How does the psychologist evaluate the child in the office setting? Largely through observation. Does the child grab interesting items in the office? Or ask permission to handle them? Does the child listen to instructions? Or does the clinician have to give instructions repeatedly? Does she finally have to hold the child by the shoulders, touch their chin, ask for eye contact, and then give instructions? Can the child sit still long enough to print his name? draw a stick figure? Assemble a six to 10 piece puzzle? Can the child play a simple interactive board game or card game, following the rules? If the child is allowed to play freely with toys in the office, the clinician will note how long he stays with each toy. Does he play with it for 5 to 10 minutes, exploring it fully, using it in different ways, then putting it back on the shelf? Or does he pick it up, manipulate it roughly for a minute or less, then drop it, and move on to the next toy? The clinician will make detailed observations, then compare those with what the pre-school teacher is seeing in the classroom and what the parent is reporting in the home. In the final report, the clinician will follow the guidelines for diagnosing ADHD in children according to industry standards—the child is displaying 6 out of 9 symptoms of hyperactivity and 6 out of 9 symptoms of inattention. The symptoms have been present for at least 6 months, they occur in two settings (usually home and school), and they clearly interfere with the child’s functioning, academically, socially, and with day-to-day tasks.

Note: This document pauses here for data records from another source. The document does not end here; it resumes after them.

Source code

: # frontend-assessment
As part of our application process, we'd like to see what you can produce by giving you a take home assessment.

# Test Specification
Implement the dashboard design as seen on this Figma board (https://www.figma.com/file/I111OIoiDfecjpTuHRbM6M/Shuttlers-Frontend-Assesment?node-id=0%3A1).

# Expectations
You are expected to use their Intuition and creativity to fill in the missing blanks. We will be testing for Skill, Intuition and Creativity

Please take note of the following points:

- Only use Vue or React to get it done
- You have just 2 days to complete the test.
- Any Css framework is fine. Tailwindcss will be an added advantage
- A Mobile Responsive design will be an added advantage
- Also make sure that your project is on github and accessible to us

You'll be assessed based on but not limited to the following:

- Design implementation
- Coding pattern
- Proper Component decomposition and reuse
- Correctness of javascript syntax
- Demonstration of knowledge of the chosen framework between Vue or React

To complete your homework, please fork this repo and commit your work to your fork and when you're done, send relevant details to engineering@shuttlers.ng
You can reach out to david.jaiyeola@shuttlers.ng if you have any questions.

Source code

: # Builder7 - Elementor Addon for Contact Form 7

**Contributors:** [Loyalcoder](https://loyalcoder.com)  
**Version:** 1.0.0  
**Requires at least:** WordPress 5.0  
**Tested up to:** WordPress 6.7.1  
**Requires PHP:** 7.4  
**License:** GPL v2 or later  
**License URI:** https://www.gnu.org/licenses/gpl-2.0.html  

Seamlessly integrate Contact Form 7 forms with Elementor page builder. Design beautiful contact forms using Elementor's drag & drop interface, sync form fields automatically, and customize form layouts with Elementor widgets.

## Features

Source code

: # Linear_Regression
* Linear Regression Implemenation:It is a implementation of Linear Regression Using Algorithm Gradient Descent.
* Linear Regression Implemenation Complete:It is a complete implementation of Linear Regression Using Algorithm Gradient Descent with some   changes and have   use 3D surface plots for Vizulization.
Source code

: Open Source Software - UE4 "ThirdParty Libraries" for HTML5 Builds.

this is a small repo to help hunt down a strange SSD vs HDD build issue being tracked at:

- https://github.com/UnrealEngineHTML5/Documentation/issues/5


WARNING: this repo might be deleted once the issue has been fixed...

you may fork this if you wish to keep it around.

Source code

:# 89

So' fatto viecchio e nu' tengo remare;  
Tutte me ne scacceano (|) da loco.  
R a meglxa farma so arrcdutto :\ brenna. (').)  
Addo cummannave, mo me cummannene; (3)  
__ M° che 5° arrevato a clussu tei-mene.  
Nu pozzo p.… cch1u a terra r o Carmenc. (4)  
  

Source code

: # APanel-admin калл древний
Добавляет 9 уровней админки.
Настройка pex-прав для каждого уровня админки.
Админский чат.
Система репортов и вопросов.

Why render a diagnosis of ADHD to a four-year-old? After all, it is possible that the child may grow out of it, simply mature. Or the child may have fewer behavior problems if moved to a pre-school that has fewer rules and more outside play time.
Studies show that 79% to 80% of children who are diagnosed with ADHD at age four will continue to have significant behavior problems in school and at home at age five, six, and seven and older. This is especially true if they are also diagnosed with oppositional defiant disorder—a pattern of stubbornness, inflexibility, argumentativeness, and resistance toward authority. Early intervention with appropriate treatment can make all the difference, enabling a child to be more successful academically and not come to view school as a battleground and a place of failure. Social success on the playground and a harmonious relationship with parents and siblings are also more likely with early intervention.
References
Childress, A. 2018. Diagnosis and Treatment of ADHD in Pre-School-Aged Children. J. of Child & Adolescent Psychopharmacology, 28 (9), 606-614.
Dreyer, B. 2006. The Diagnosis and Management of ADHD in Preschool Children. Curr. Probl. Pedtr. Adolesc. Health Care, 36, 6-30.